Hans Rasmus Astrup (17 April 1831 in Bolsøy – 19 February 1898) was a Norwegian industrial entrepreneur, philanthropist and politician with the Liberal Party.

Astrup was born and raised in the parish of Bolsøy in Romsdalen county, Norway. He was the son of Ebbe Carsten Tønder Astrup, who was mayor of Bolsøy Municipality for four years. He apprenticed as an office boy and salesman for Hans Clausen, who was a ship owner and fish exporter. In 1855, Astrup established his own import business. The trade expanded from fish to lumber, with suppliers in Finland and Sweden and markets in Great Britain. In 1860, he established his office in Stockholm. The business expanded until a fire in 1874. The loss, reconstruction and subsequent economic downturn made the following years to a struggle. In 1885, Astrup signed a sales contract with Swedish company Stora Kopparberg (now Stora Enso) and returned to Norway.
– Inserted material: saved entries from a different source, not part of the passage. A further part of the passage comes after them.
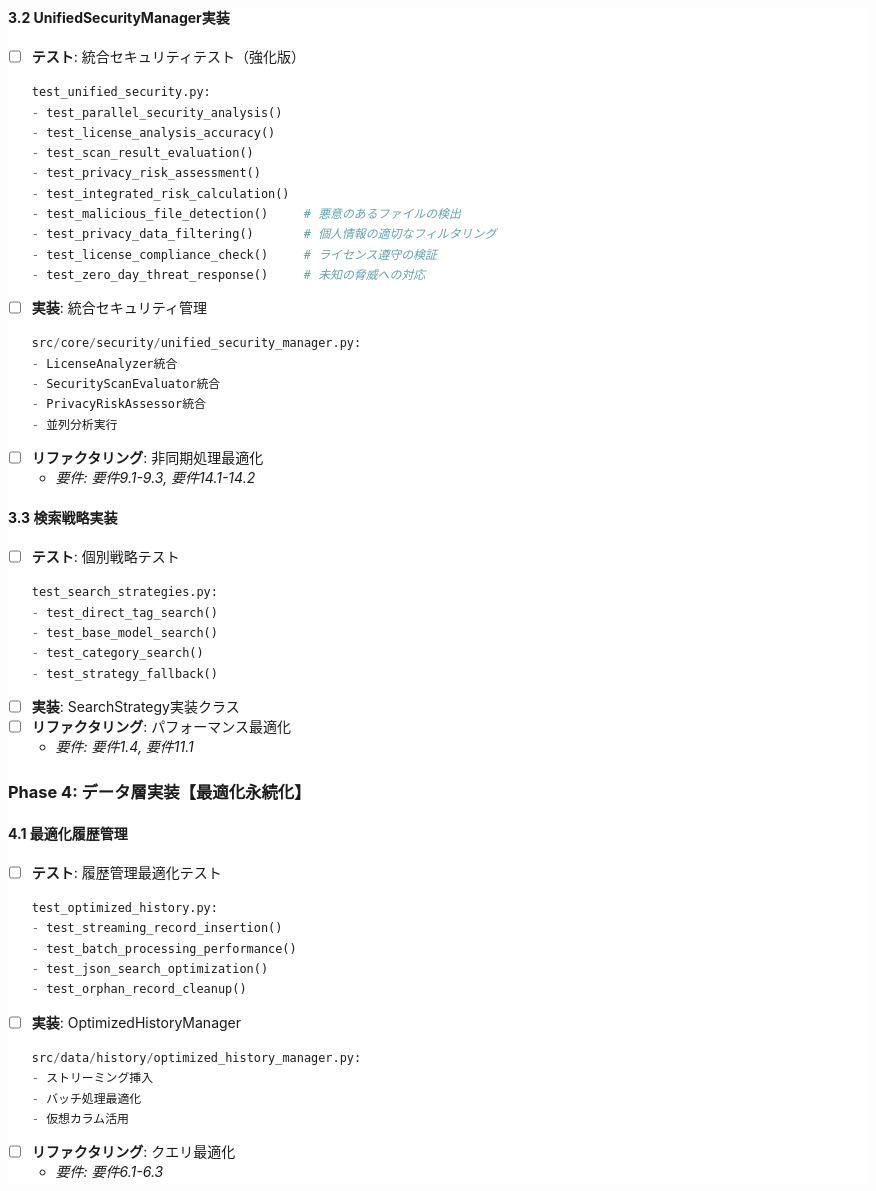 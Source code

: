 #### 3.2 UnifiedSecurityManager実装
- [ ] **テスト**: 統合セキュリティテスト（強化版）
  ```python
  test_unified_security.py:
  - test_parallel_security_analysis()
  - test_license_analysis_accuracy()
  - test_scan_result_evaluation()
  - test_privacy_risk_assessment()
  - test_integrated_risk_calculation()
  - test_malicious_file_detection()     # 悪意のあるファイルの検出
  - test_privacy_data_filtering()       # 個人情報の適切なフィルタリング
  - test_license_compliance_check()     # ライセンス遵守の検証
  - test_zero_day_threat_response()     # 未知の脅威への対応
  ```
- [ ] **実装**: 統合セキュリティ管理
  ```python
  src/core/security/unified_security_manager.py:
  - LicenseAnalyzer統合
  - SecurityScanEvaluator統合
  - PrivacyRiskAssessor統合
  - 並列分析実行
  ```
- [ ] **リファクタリング**: 非同期処理最適化
  - _要件: 要件9.1-9.3, 要件14.1-14.2_

#### 3.3 検索戦略実装
- [ ] **テスト**: 個別戦略テスト
  ```python
  test_search_strategies.py:
  - test_direct_tag_search()
  - test_base_model_search()
  - test_category_search()
  - test_strategy_fallback()
  ```
- [ ] **実装**: SearchStrategy実装クラス
- [ ] **リファクタリング**: パフォーマンス最適化
  - _要件: 要件1.4, 要件11.1_

### Phase 4: データ層実装【最適化永続化】

#### 4.1 最適化履歴管理
- [ ] **テスト**: 履歴管理最適化テスト
  ```python
  test_optimized_history.py:
  - test_streaming_record_insertion()
  - test_batch_processing_performance()
  - test_json_search_optimization()
  - test_orphan_record_cleanup()
  ```
- [ ] **実装**: OptimizedHistoryManager
  ```python
  src/data/history/optimized_history_manager.py:
  - ストリーミング挿入
  - バッチ処理最適化
  - 仮想カラム活用
  ```
- [ ] **リファクタリング**: クエリ最適化
  - _要件: 要件6.1-6.3_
Astrup entered the cabinet of Norwegian Prime Minister Johan Sverdrup in 1885. He was Minister of Labour between 1885–1887 and a member of the Council of State Division in Stockholm from 1887 to 1888. He resigned in 1888. He served in the Norwegian Parliament from Kristiansund between 1889-1891 and between 1895 and 1897.

In 1884 he was a co-founder of the Norwegian Association for Women's Rights.